That ambiguity creates some liability, and also some awkward situations when they reappear 18 months later and expect to be seen.
I always found this very strange. When patients clearly know about the conclusion of care (talking about when full discharge was done--not the ambiguous chart status) but continue to act as if it is going as usual. Speaks to the culture of the society we live in of things being expected to be on one's own terms and at their convenience. Often it's cool when the boundary is repeated and clinic policies and procedures are discussed and patient admits they are not currently established. It's kinda weird when they still carry this expectation for care to just continue just because they asked. Some personality pathology in there but also cultural, a normalization of attitudes that really shouldn't be normalized. I once had a psychiatrist work in this office who thought in very black and white. They assumed that just sending the discharge letter "wiped hands" clean of liability. They either could not or refused to understand that there is a gray area to make sure things conclude peacefully.

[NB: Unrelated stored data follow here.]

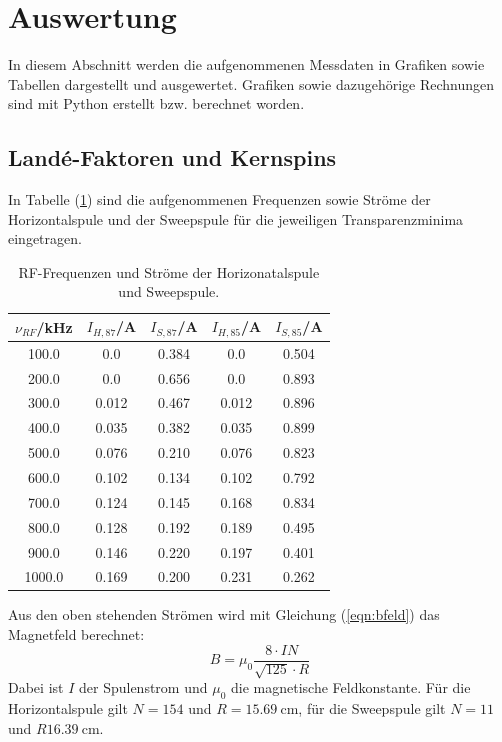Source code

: \newpage
\section{Auswertung}
\label{sec:Auswertung}
In diesem Abschnitt werden die aufgenommenen Messdaten in Grafiken sowie Tabellen dargestellt und ausgewertet. Grafiken sowie dazugehörige Rechnungen sind mit Python \cite{python} erstellt bzw. berechnet worden.
\subsection{Landé-Faktoren und Kernspins}
\label{sec:kernspin}
In Tabelle (\ref{tab:rf}) sind die aufgenommenen Frequenzen sowie Ströme der Horizontalspule und der Sweepspule für die jeweiligen Transparenzminima eingetragen.
\begin{table}
  \centering
  \caption{RF-Frequenzen und Ströme der Horizonatalspule und Sweepspule.}
  \label{tab:rf}
  \begin{tabular}{c | c | c | c | c}
    \toprule
    $\nu_{RF}$/kHz & $I_{H,87}$/A & $I_{S,87}$/A& $I_{H,85}$/A& $I_{S,85}$/A \\
    \midrule
    100.0 & 0.0 & 0.384 & 0.0 & 0.504 \\
    200.0 & 0.0 & 0.656 & 0.0 & 0.893 \\
    300.0 & 0.012 & 0.467 & 0.012 & 0.896 \\
    400.0 & 0.035 & 0.382 & 0.035 & 0.899 \\
    500.0 & 0.076 & 0.210 & 0.076 & 0.823 \\
    600.0 & 0.102 & 0.134 & 0.102 & 0.792 \\
    700.0 & 0.124 & 0.145 & 0.168 & 0.834 \\
    800.0 & 0.128 & 0.192 & 0.189 & 0.495 \\
    900.0 & 0.146 & 0.220 & 0.197 & 0.401 \\
    1000.0 & 0.169 & 0.200 & 0.231 & 0.262 \\
    \bottomrule
  \end{tabular}
\end{table}
\FloatBarrier
Aus den oben stehenden Strömen wird mit Gleichung (\ref{eqn:bfeld}) das Magnetfeld berechnet:
\begin{equation}
  \label{eqn:bfeld}
  B=\mu_\mathrm{0}\dfrac{8\cdot IN}{\sqrt{125}\cdot R}
\end{equation}
Dabei ist $I$ der Spulenstrom und $\mu_\mathrm{0}$ die magnetische Feldkonstante.
Für die Horizontalspule gilt $N=154$ und $R=\SI{15.69}{\centi\meter}$, für die Sweepspule gilt $N=11$ und $R\SI{16.39}{\centi\meter}$.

They fired off discharge letters like no one's business.
-not seeing me every 30 days? discharge
-you remind me of my mom? discharge (seriously! there was a case or more like this where it was highly suggestive of a countertransference issue. They struggled with female patients in their 50s and had extremely different experiences with female patients in their teens and 20s. It was an interesting observation.)
-you don't have a 100% med adherence?! discharge
-patient did some thc last night? discharge
This panel went empty quickly and said psychiatrist got flooded with complaints and bad google reviews. And they expected it was "the clinic's job" to clean it up for them. They used the discharge letter as a med mal safety blanket, which as we know, it is not that simple. I remember warning them, especially with these types of criteria for discharge, even if it's 6 months after the letter, the patient population we are dealing with are not going to magically 100% respect boundaries and just peacefully go. Some will start requesting refills and they will need to be stepping in to do risk mitigation for good documentation and clear illustration that patient indeed had access to timely care and expressed understanding.
@AD04 this is one psychiatrist that had a hard time going from residency to attending-hood and for the first time working outside a hospital system. No surprise (and shortly after I warned them), there was an official legal/board complaint filed against them and probably more than one. One of them, I was aware of the details. I say likely more than one because the next employer called me years after they were no longer at this practice, with some odd questions pertaining to conduct. For the complaint I knew of: no actual malpractice occurred but it was indeed surrounding how the discharge happened. No major adverse determination was made, but it took an emotional and financial toll on them. Even after that, they were unwilling to take feedback. This person was very arrogant too and even though I was their employer, constantly called me Dr. "____" where the "____" was my FIRST name. Utterly disrespectful. And condescending to the office staff too. Ok, enough of my rant ha!